Exercise brief:
Leave the pictures aside and give back every entry below word for word.

Record set:
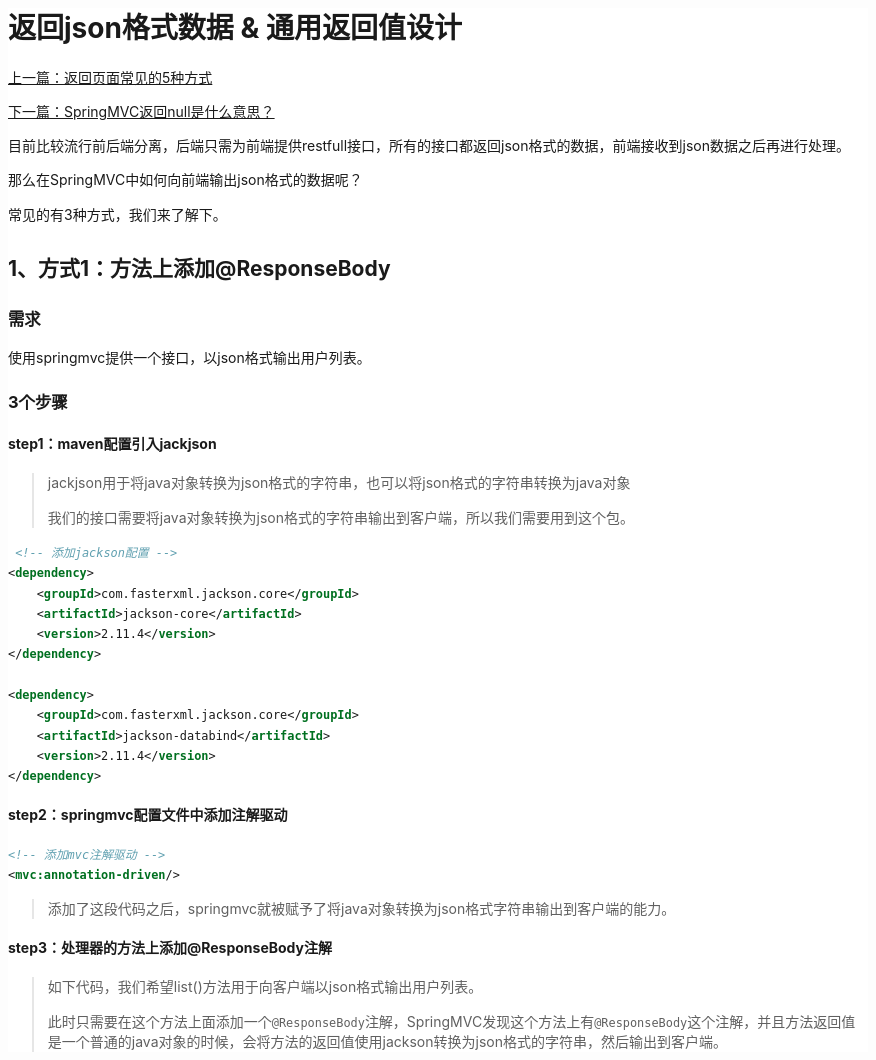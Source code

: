

# 返回json格式数据 & 通用返回值设计

[上一篇：返回页面常见的5种方式](http://www.itsoku.com/course/6/145)

[下一篇：SpringMVC返回null是什么意思？](http://www.itsoku.com/course/6/146)

目前比较流行前后端分离，后端只需为前端提供restfull接口，所有的接口都返回json格式的数据，前端接收到json数据之后再进行处理。

那么在SpringMVC中如何向前端输出json格式的数据呢？

常见的有3种方式，我们来了解下。

## 1、方式1：方法上添加@ResponseBody

### 需求

使用springmvc提供一个接口，以json格式输出用户列表。

### 3个步骤

#### step1：maven配置引入jackjson

> jackjson用于将java对象转换为json格式的字符串，也可以将json格式的字符串转换为java对象
> 
> 我们的接口需要将java对象转换为json格式的字符串输出到客户端，所以我们需要用到这个包。

```xml
 <!-- 添加jackson配置 -->
<dependency>
    <groupId>com.fasterxml.jackson.core</groupId>
    <artifactId>jackson-core</artifactId>
    <version>2.11.4</version>
</dependency>

<dependency>
    <groupId>com.fasterxml.jackson.core</groupId>
    <artifactId>jackson-databind</artifactId>
    <version>2.11.4</version>
</dependency>
```

#### step2：springmvc配置文件中添加注解驱动

```xml
<!-- 添加mvc注解驱动 -->
<mvc:annotation-driven/>
```

> 添加了这段代码之后，springmvc就被赋予了将java对象转换为json格式字符串输出到客户端的能力。

#### step3：处理器的方法上添加@ResponseBody注解

> 如下代码，我们希望list()方法用于向客户端以json格式输出用户列表。
> 
> 此时只需要在这个方法上面添加一个`@ResponseBody`注解，SpringMVC发现这个方法上有`@ResponseBody`这个注解，并且方法返回值是一个普通的java对象的时候，会将方法的返回值使用jackson转换为json格式的字符串，然后输出到客户端。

Your response:
Source code

:

# 返回json格式数据 & 通用返回值设计

[上一篇：返回页面常见的5种方式](http://www.itsoku.com/course/6/145)

[下一篇：SpringMVC返回null是什么意思？](http://www.itsoku.com/course/6/146)

目前比较流行前后端分离，后端只需为前端提供restfull接口，所有的接口都返回json格式的数据，前端接收到json数据之后再进行处理。

那么在SpringMVC中如何向前端输出json格式的数据呢？

常见的有3种方式，我们来了解下。

## 1、方式1：方法上添加@ResponseBody

### 需求

使用springmvc提供一个接口，以json格式输出用户列表。

### 3个步骤

#### step1：maven配置引入jackjson

> jackjson用于将java对象转换为json格式的字符串，也可以将json格式的字符串转换为java对象
> 
> 我们的接口需要将java对象转换为json格式的字符串输出到客户端，所以我们需要用到这个包。

```xml
 <!-- 添加jackson配置 -->
<dependency>
    <groupId>com.fasterxml.jackson.core</groupId>
    <artifactId>jackson-core</artifactId>
    <version>2.11.4</version>
</dependency>

<dependency>
    <groupId>com.fasterxml.jackson.core</groupId>
    <artifactId>jackson-databind</artifactId>
    <version>2.11.4</version>
</dependency>
```

#### step2：springmvc配置文件中添加注解驱动

```xml
<!-- 添加mvc注解驱动 -->
<mvc:annotation-driven/>
```

> 添加了这段代码之后，springmvc就被赋予了将java对象转换为json格式字符串输出到客户端的能力。

#### step3：处理器的方法上添加@ResponseBody注解

> 如下代码，我们希望list()方法用于向客户端以json格式输出用户列表。
> 
> 此时只需要在这个方法上面添加一个`@ResponseBody`注解，SpringMVC发现这个方法上有`@ResponseBody`这个注解，并且方法返回值是一个普通的java对象的时候，会将方法的返回值使用jackson转换为json格式的字符串，然后输出到客户端。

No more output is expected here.